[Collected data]
************
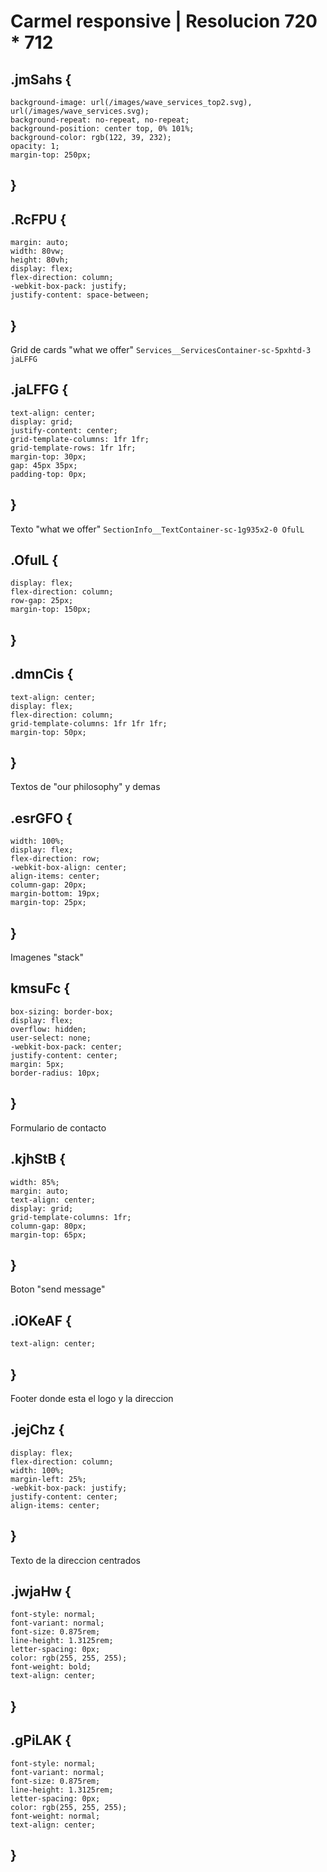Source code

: 
# Carmel responsive | Resolucion 720 * 712

## .jmSahs {
    background-image: url(/images/wave_services_top2.svg), url(/images/wave_services.svg);
    background-repeat: no-repeat, no-repeat;
    background-position: center top, 0% 101%;
    background-color: rgb(122, 39, 232);
    opacity: 1;
    margin-top: 250px;
## }

## .RcFPU {
    margin: auto;
    width: 80vw;
    height: 80vh;
    display: flex;
    flex-direction: column;
    -webkit-box-pack: justify;
    justify-content: space-between;
## }

Grid de cards "what we offer" `Services__ServicesContainer-sc-5pxhtd-3 jaLFFG`
## .jaLFFG {
    text-align: center;
    display: grid;
    justify-content: center;
    grid-template-columns: 1fr 1fr;
    grid-template-rows: 1fr 1fr;
    margin-top: 30px;
    gap: 45px 35px;
    padding-top: 0px;
## }

Texto "what we offer" `SectionInfo__TextContainer-sc-1g935x2-0 OfulL`
## .OfulL {
    display: flex;
    flex-direction: column;
    row-gap: 25px;
    margin-top: 150px;
## }

## .dmnCis {
    text-align: center;
    display: flex;
    flex-direction: column;
    grid-template-columns: 1fr 1fr 1fr;
    margin-top: 50px;
## }

Textos de "our philosophy" y demas
## .esrGFO {
    width: 100%;
    display: flex;
    flex-direction: row;
    -webkit-box-align: center;
    align-items: center;
    column-gap: 20px;
    margin-bottom: 19px;
    margin-top: 25px;
## }

Imagenes "stack"
## kmsuFc {
    box-sizing: border-box;
    display: flex;
    overflow: hidden;
    user-select: none;
    -webkit-box-pack: center;
    justify-content: center;
    margin: 5px;
    border-radius: 10px;
## }

Formulario de contacto
## .kjhStB {
    width: 85%;
    margin: auto;
    text-align: center;
    display: grid;
    grid-template-columns: 1fr;
    column-gap: 80px;
    margin-top: 65px;
## }

Boton "send message"
## .iOKeAF {
    text-align: center;
## }

Footer donde esta el logo y la direccion 
## .jejChz {
    display: flex;
    flex-direction: column;
    width: 100%;
    margin-left: 25%;
    -webkit-box-pack: justify;
    justify-content: center;
    align-items: center;
## }

Texto de la direccion centrados
## .jwjaHw {
    font-style: normal;
    font-variant: normal;
    font-size: 0.875rem;
    line-height: 1.3125rem;
    letter-spacing: 0px;
    color: rgb(255, 255, 255);
    font-weight: bold;
    text-align: center;
## }
## .gPiLAK {
    font-style: normal;
    font-variant: normal;
    font-size: 0.875rem;
    line-height: 1.3125rem;
    letter-spacing: 0px;
    color: rgb(255, 255, 255);
    font-weight: normal;
    text-align: center;
## }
************
Each record is to be written out exactly. No picture goes in.

> **Written response**
Source code

: 
# Carmel responsive | Resolucion 720 * 712

## .jmSahs {
    background-image: url(/images/wave_services_top2.svg), url(/images/wave_services.svg);
    background-repeat: no-repeat, no-repeat;
    background-position: center top, 0% 101%;
    background-color: rgb(122, 39, 232);
    opacity: 1;
    margin-top: 250px;
## }

## .RcFPU {
    margin: auto;
    width: 80vw;
    height: 80vh;
    display: flex;
    flex-direction: column;
    -webkit-box-pack: justify;
    justify-content: space-between;
## }

Grid de cards "what we offer" `Services__ServicesContainer-sc-5pxhtd-3 jaLFFG`
## .jaLFFG {
    text-align: center;
    display: grid;
    justify-content: center;
    grid-template-columns: 1fr 1fr;
    grid-template-rows: 1fr 1fr;
    margin-top: 30px;
    gap: 45px 35px;
    padding-top: 0px;
## }

Texto "what we offer" `SectionInfo__TextContainer-sc-1g935x2-0 OfulL`
## .OfulL {
    display: flex;
    flex-direction: column;
    row-gap: 25px;
    margin-top: 150px;
## }

## .dmnCis {
    text-align: center;
    display: flex;
    flex-direction: column;
    grid-template-columns: 1fr 1fr 1fr;
    margin-top: 50px;
## }

Textos de "our philosophy" y demas
## .esrGFO {
    width: 100%;
    display: flex;
    flex-direction: row;
    -webkit-box-align: center;
    align-items: center;
    column-gap: 20px;
    margin-bottom: 19px;
    margin-top: 25px;
## }

Imagenes "stack"
## kmsuFc {
    box-sizing: border-box;
    display: flex;
    overflow: hidden;
    user-select: none;
    -webkit-box-pack: center;
    justify-content: center;
    margin: 5px;
    border-radius: 10px;
## }

Formulario de contacto
## .kjhStB {
    width: 85%;
    margin: auto;
    text-align: center;
    display: grid;
    grid-template-columns: 1fr;
    column-gap: 80px;
    margin-top: 65px;
## }

Boton "send message"
## .iOKeAF {
    text-align: center;
## }

Footer donde esta el logo y la direccion 
## .jejChz {
    display: flex;
    flex-direction: column;
    width: 100%;
    margin-left: 25%;
    -webkit-box-pack: justify;
    justify-content: center;
    align-items: center;
## }

Texto de la direccion centrados
## .jwjaHw {
    font-style: normal;
    font-variant: normal;
    font-size: 0.875rem;
    line-height: 1.3125rem;
    letter-spacing: 0px;
    color: rgb(255, 255, 255);
    font-weight: bold;
    text-align: center;
## }
## .gPiLAK {
    font-style: normal;
    font-variant: normal;
    font-size: 0.875rem;
    line-height: 1.3125rem;
    letter-spacing: 0px;
    color: rgb(255, 255, 255);
    font-weight: normal;
    text-align: center;
## }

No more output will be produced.